IBM PowerPC 970FX: Superscalar monster

Meet the G5 processor, which is in fact IBM's PowerPC 970FX processor. The RISC ISA, which is quite complex and can hardly be called "Reduced" (The R of RISC), provides 32 architectural registers. Architectural registers are the registers that are visible to the programmer, mostly the compiler programmer. These are the registers that can be used to program the calculations in the binary (and assembler) code.

Compilers for the PowerPC 970FX should thus be able to produce code that is cleaner, with less shuffling of data between the L1-cache, "secret" rename registers and architectural registers. The end result is better performance, thanks to less "bookkeeping". Insiders say that the PowerPC970FX has less "register pressure" than, for example, the EM64T and AMD64 CPUs (16 registers), which on their turn have less register pressure than the "older" 32 bit x86 CPUs with only 8 architectural registers. Remember that most of the performance boost (10-30%) noticed in x86 64 bit programs came from the 8 extra registers available in "pure" 64 bit mode.

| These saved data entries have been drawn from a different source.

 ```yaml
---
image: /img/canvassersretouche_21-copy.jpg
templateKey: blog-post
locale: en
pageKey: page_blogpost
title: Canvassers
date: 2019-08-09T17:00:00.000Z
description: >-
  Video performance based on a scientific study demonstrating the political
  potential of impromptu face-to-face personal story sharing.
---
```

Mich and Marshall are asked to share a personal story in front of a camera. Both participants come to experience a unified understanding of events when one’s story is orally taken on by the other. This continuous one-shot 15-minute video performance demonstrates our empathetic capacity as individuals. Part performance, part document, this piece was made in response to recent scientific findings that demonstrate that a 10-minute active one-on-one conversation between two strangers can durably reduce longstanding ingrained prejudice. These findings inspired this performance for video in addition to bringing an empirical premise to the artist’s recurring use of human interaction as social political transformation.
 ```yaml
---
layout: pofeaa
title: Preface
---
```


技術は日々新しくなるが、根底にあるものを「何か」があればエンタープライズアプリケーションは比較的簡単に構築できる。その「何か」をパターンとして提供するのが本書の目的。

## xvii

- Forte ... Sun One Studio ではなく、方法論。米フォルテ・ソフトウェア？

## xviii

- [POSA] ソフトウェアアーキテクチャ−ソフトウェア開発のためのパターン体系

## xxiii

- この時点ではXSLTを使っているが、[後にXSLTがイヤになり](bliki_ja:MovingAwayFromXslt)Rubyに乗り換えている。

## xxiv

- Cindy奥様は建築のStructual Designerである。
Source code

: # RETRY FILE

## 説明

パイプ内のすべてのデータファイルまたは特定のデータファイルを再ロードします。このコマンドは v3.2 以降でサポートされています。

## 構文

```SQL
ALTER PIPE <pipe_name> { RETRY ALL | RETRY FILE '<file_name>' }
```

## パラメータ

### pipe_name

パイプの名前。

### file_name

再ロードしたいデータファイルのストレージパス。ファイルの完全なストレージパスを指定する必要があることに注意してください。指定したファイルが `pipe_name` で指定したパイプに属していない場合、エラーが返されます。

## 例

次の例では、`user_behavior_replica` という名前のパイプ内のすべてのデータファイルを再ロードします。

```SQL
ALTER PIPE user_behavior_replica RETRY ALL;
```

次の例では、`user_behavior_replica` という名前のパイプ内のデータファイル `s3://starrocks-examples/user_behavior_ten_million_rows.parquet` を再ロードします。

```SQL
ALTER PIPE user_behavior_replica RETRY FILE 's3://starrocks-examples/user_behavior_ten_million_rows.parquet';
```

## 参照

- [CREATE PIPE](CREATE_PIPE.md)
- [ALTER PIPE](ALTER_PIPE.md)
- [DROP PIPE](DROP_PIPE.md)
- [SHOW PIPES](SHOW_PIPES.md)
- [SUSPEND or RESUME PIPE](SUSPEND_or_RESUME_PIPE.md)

The 970FX is deeply pipelined, quite a bit deeper than the Athlon 64 or Opteron. While the Opteron has a 12 stage pipeline for integer calculations, the 970FX goes deeper and ends up with 16 stages. Floating point is handled through 21 stages, and the Opteron only needs 17. 21 stages might make you think that the 970FX is close to a Pentium 4 Northwood, but you should remember that the Pentium 4 also had 8 stages in front of the trace cache. The 20 stages were counted from the trace cache. So, the Pentium 4 has to do less work in those 20 stages than what the 970FX performs in those 16 or 21 stages. When it comes to branch prediction penalties, the 970FX penalty will be closer to the Pentium 4 (Northwood). But when it comes to frequency headroom, the 970FX should do - in theory - better than the Opteron, but does not come close to the "old" Pentium 4.

The design philosophy of the 970FX is very aggressive. It is not only a deeply pipelined processor, but it is also a very wide superscalar CPU that can theoretically sustain up to 5 instructions (4+ 1 branch) per clock cycle. The Opteron can sustain 3 at most; the Pentium 4's trace cache bandwidth "limits" the P4 to about 2 x86 instruction per clock cycle.

The 970FX works out of order and up to 200 instructions can be kept in flight, compared to 126 in the Pentium 4. The rate at which instructions are fetched will not limit the issue rate either. The PowerPC 970 FX fetches up to 8 instructions per cycle from the L1 and can decode at the same rate of 8 instructions per cycle. So, is the 970FX the ultimate out-of-order CPU?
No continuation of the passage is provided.